Founded in January 2005, The Productive Safety Net Programme (PSNP) is the second-largest social transfer program in Africa (after South Africa). Its goal is to "tackle chronic food insecurity and break Ethiopia's dependence on food aid". Traditionally, food insecurity in Ethiopia was primarily addressed by deployments of "emergency" food aid. However, over the last decade these "emergencies" have become a chronic, rather than transitory, condition. Every year from 1994 to 2003 emergency food aid was mobilized for more than five million Ethiopians, and despite these yearly efforts, the rural population remained as vulnerable as ever to food insecurity. The PSNP is designed to respond to this problem, aiming to provide "predictable transfers to meet predictable needs". Supported by international aid, the Ethiopian government gives support to chronically food-insecure households for six months of the year for up to five years, so that these households are able to build up their resilience against shocks like drought or rise in food prices that traditionally cause food emergencies requiring tremendous financial assistance. "Although emergency relief would continue to be required in years of severe shocks, if the PSNP is successful then millions of people would be removed from the annual emergency appeal process, and there would be a gradual shift towards a flexible multi-year safety net that expands and contracts according to need".

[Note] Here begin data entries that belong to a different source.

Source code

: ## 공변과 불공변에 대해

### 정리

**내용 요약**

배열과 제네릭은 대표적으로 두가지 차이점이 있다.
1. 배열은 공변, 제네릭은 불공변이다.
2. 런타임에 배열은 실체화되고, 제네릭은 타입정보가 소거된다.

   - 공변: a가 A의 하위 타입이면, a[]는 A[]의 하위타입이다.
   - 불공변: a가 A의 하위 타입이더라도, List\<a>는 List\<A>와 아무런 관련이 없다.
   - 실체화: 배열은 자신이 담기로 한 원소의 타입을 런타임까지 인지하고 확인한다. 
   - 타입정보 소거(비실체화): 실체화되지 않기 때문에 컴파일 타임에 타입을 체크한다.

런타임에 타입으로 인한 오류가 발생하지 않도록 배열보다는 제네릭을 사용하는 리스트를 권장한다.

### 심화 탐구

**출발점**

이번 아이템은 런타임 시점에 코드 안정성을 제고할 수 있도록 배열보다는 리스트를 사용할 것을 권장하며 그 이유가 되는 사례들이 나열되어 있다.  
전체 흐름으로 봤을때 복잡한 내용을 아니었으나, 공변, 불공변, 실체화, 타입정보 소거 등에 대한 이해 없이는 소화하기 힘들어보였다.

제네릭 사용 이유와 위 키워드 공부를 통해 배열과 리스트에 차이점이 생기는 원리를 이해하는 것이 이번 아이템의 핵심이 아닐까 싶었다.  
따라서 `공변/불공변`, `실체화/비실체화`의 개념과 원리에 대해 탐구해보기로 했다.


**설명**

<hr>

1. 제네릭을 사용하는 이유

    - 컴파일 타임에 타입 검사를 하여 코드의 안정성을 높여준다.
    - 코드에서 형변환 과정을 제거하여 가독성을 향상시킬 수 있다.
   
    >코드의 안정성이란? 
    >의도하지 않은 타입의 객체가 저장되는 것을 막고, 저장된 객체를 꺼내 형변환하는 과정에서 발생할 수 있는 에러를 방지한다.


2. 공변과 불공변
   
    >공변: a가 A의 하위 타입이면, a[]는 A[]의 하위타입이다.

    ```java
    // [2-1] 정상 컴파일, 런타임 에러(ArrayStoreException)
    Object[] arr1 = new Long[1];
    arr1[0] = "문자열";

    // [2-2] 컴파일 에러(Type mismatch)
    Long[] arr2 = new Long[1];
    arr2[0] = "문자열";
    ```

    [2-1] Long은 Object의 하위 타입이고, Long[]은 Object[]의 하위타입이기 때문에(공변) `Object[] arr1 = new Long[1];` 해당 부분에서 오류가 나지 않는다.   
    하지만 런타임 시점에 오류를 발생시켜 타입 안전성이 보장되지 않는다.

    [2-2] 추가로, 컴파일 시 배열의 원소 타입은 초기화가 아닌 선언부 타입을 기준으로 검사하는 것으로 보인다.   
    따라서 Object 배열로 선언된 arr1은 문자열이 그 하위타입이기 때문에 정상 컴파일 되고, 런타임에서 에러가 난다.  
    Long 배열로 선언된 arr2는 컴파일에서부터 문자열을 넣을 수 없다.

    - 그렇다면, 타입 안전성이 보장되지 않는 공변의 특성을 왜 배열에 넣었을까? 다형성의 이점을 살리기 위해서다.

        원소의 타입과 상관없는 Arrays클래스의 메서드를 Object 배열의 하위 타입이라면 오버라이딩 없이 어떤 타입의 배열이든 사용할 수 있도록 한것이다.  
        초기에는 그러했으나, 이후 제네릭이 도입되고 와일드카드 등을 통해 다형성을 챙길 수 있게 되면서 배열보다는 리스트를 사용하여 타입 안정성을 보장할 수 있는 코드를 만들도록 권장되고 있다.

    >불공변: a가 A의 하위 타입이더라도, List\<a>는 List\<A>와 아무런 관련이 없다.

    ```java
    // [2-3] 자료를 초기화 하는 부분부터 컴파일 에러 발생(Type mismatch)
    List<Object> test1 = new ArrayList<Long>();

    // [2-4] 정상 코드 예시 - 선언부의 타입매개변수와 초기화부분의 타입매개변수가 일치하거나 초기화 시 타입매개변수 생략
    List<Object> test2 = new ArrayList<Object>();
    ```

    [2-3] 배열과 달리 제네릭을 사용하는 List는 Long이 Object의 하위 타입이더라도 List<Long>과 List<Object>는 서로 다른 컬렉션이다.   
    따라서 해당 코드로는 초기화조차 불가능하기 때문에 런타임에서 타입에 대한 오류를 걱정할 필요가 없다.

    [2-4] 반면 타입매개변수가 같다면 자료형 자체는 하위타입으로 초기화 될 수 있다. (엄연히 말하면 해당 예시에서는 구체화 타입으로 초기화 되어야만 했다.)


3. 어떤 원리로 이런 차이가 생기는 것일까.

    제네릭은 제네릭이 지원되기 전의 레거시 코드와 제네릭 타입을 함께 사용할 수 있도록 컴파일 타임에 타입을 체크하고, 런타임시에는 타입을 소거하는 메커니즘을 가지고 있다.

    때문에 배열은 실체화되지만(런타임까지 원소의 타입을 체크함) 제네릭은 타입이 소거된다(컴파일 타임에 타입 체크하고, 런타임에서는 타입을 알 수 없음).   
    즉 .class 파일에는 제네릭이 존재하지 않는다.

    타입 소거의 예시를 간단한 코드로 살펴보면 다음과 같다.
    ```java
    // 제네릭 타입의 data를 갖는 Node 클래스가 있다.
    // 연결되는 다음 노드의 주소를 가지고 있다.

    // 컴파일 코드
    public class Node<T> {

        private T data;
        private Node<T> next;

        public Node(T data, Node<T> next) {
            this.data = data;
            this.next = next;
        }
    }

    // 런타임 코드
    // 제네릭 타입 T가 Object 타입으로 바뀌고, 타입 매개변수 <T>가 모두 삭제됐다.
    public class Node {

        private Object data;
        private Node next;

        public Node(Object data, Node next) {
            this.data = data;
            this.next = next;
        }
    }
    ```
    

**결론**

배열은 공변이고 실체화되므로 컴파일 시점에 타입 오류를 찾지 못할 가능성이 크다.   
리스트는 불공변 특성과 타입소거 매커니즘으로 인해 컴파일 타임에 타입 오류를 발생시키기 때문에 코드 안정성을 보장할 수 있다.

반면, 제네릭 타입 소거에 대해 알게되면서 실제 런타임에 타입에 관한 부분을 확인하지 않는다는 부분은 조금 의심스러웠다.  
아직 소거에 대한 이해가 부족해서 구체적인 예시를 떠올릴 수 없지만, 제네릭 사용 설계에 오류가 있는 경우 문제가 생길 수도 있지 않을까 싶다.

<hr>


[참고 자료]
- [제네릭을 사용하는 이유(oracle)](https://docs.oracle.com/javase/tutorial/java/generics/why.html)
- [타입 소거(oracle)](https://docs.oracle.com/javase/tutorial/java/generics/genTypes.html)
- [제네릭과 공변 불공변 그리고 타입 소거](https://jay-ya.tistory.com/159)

PSNP was born in 2005 out of deliberations of the government of Ethiopia, UN organizations such as UN-OCHA (Office for the Coordination of Humanitarian Affair), and international NGOs. The PSNP system is rooted in the FSP(Food Security Programme) as an initiative of the World Bank and IMF championed Ethiopian Poverty Reduction strategy with an annual budget of US$107 million.

The PSNP aims to provide a security against abrupt income changes. In addition, it ties relief to development by giving food aid in exchange for labor effort to construct public works. Since the efficiency and standard of outputs on public work have been typically low and maintenance on the infrastructure insufficient, food aid has been given as an incentive to work on them. To its government, this is one way of bridging relief to development. It includes many building blocks guided towards local development; block grants are made accessible to workdays for activities such as water harvesting, irrigation, feeder roads and household agricultural packages and direct, unconditional payments for elderly, the handicapped, pregnant women.

Evaluations by the International Food Policy Research Institute (IFPRI) show that PSNP is well-targeted towards the most food insecure and poorest households residing in the areas in which the program operates and that the program has improved household food security and expenditures.